Industrial materials are moving in. Brass, chrome, steel, concrete and glass are bringing a raw, unpolished and industrial look into our homes. Inspiration comes from workshops, making craftsmanship a part of the design. Hard-wearing concrete complements delicate, structured and coloured glass, while steel and chrome make sure there’s no mistaking the presence of machine-related crafts influence. We play with contradictions and soften up the hard industrial design with coloured glass, warm light and fluid forms.
Lustrous urban life
Glass doesn’t have to just be knick-knacks on the window sill and on the shelves. Glass designs combined with black metal give your home an industrial look – forget about glass tables in teenagers’ rooms in the 90s, and start thinking of cool New Yorker apartments with raw brick walls and skyline views over Manhattan. Structured glass has the perfect form for spaces that you want to radiate with industrial luxury. Structured glass furniture is a good choice if you feel you’re lacking a bit of roughness to contrast the huge, pillowy lounge sofa, the minimalistic light grey chaise longue or the classically set dining table.
Structured glass casts an elegant light over your living room. The dimpled textures add a soft slant to the hard glass surface, which the material is usually associated with. If you hang a glass lamp up, you can determine the lamp's hardness depending on the bulb you put in. A cold light provides a bluish glow that complements your room’s industrialised look, while a warmer, more yellowish light is perfect for cosier homes.
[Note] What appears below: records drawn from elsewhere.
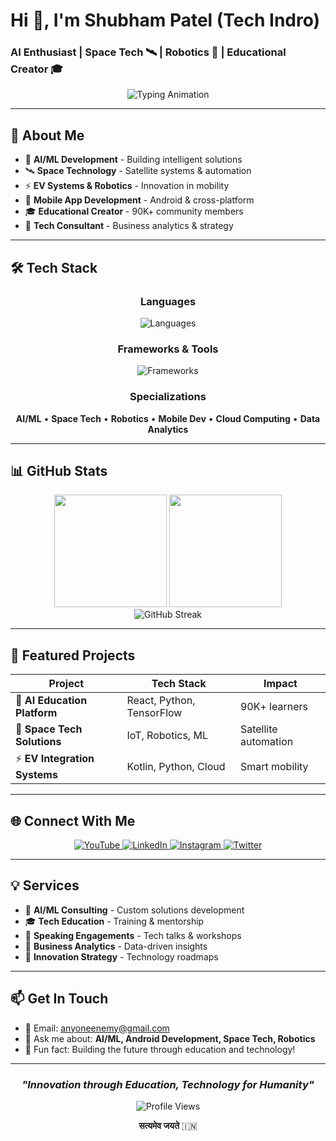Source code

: # Hi 👋, I'm Shubham Patel (Tech Indro)
### AI Enthusiast | Space Tech 🛰️ | Robotics 🤖 | Educational Creator 🎓

<div align="center">
  <img src="https://readme-typing-svg.demolab.com?font=JetBrains+Mono&size=22&duration=3000&pause=1000&color=00D9FF&center=true&vCenter=true&width=600&lines=AI%2FML+Engineer;Space+Tech+Enthusiast;Educational+Creator;90K%2B+Community" alt="Typing Animation"/>
</div>

---

## 🎯 About Me

- 🤖 **AI/ML Development** - Building intelligent solutions
- 🛰️ **Space Technology** - Satellite systems & automation
- ⚡ **EV Systems & Robotics** - Innovation in mobility
- 📱 **Mobile App Development** - Android & cross-platform
- 🎓 **Educational Creator** - 90K+ community members
- 💼 **Tech Consultant** - Business analytics & strategy

---

## 🛠️ Tech Stack

<div align="center">

### Languages
<p>
  <img src="https://skillicons.dev/icons?i=python,javascript,kotlin,java,cpp,c&theme=dark" alt="Languages"/>
</p>

### Frameworks & Tools
<p>
  <img src="https://skillicons.dev/icons?i=react,nodejs,tensorflow,pytorch,android,aws&theme=dark" alt="Frameworks"/>
</p>

### Specializations
**AI/ML** • **Space Tech** • **Robotics** • **Mobile Dev** • **Cloud Computing** • **Data Analytics**

</div>

---

## 📊 GitHub Stats

<div align="center">
  <img height="180em" src="https://github-readme-stats.vercel.app/api?username=techindro&show_icons=true&theme=tokyonight&hide_border=true&count_private=true"/>
  <img height="180em" src="https://github-readme-stats.vercel.app/api/top-langs/?username=techindro&layout=compact&theme=tokyonight&hide_border=true"/>
</div>

<div align="center">
  <img src="https://github-readme-streak-stats.herokuapp.com/?user=techindro&theme=tokyonight&hide_border=true" alt="GitHub Streak"/>
</div>

---

## 🌟 Featured Projects

| Project | Tech Stack | Impact |
|---------|------------|--------|
| 🤖 **AI Education Platform** | React, Python, TensorFlow | 90K+ learners |
| 🚀 **Space Tech Solutions** | IoT, Robotics, ML | Satellite automation |
| ⚡ **EV Integration Systems** | Kotlin, Python, Cloud | Smart mobility |

---

## 🌐 Connect With Me

<div align="center">

<a href="https://youtube.com/c/goinfinitymotivationword">
  <img src="https://img.shields.io/badge/YouTube-FF0000?style=for-the-badge&logo=youtube&logoColor=white" alt="YouTube"/>
</a>
<a href="https://linkedin.com/in/shubhampateltechindro">
  <img src="https://img.shields.io/badge/LinkedIn-0077B5?style=for-the-badge&logo=linkedin&logoColor=white" alt="LinkedIn"/>
</a>
<a href="https://instagram.com/tech.indro">
  <img src="https://img.shields.io/badge/Instagram-E4405F?style=for-the-badge&logo=instagram&logoColor=white" alt="Instagram"/>
</a>
<a href="https://twitter.com/techindro">
  <img src="https://img.shields.io/badge/Twitter-1DA1F2?style=for-the-badge&logo=twitter&logoColor=white" alt="Twitter"/>
</a>

</div>

---

## 💡 Services

- 🤖 **AI/ML Consulting** - Custom solutions development
- 🎓 **Tech Education** - Training & mentorship
- 🎤 **Speaking Engagements** - Tech talks & workshops
- 💼 **Business Analytics** - Data-driven insights
- 🚀 **Innovation Strategy** - Technology roadmaps

---

## 📫 Get In Touch

- 📧 Email: anyoneenemy@gmail.com
- 💬 Ask me about: **AI/ML, Android Development, Space Tech, Robotics**
- 🌟 Fun fact: Building the future through education and technology!

---

<div align="center">

### *"Innovation through Education, Technology for Humanity"*

<img src="https://komarev.com/ghpvc/?username=techindro&label=Profile%20Views&color=brightgreen&style=flat-square" alt="Profile Views"/>

**सत्यमेव जयते** 🇮🇳

</div>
Glass installations create a clean look on your window sills and on your shelves. Coloured glass can go one step further. Pastel-coloured glass vases look good with heavy ceramics, while smoky tones are reminiscent of the swinging 70s and spacious living rooms. Coloured glass creates a stylish foundation for your small displays and is particularly good juxtaposed with brass, on your wooden sideboard or as a decorative ornament in the hallway.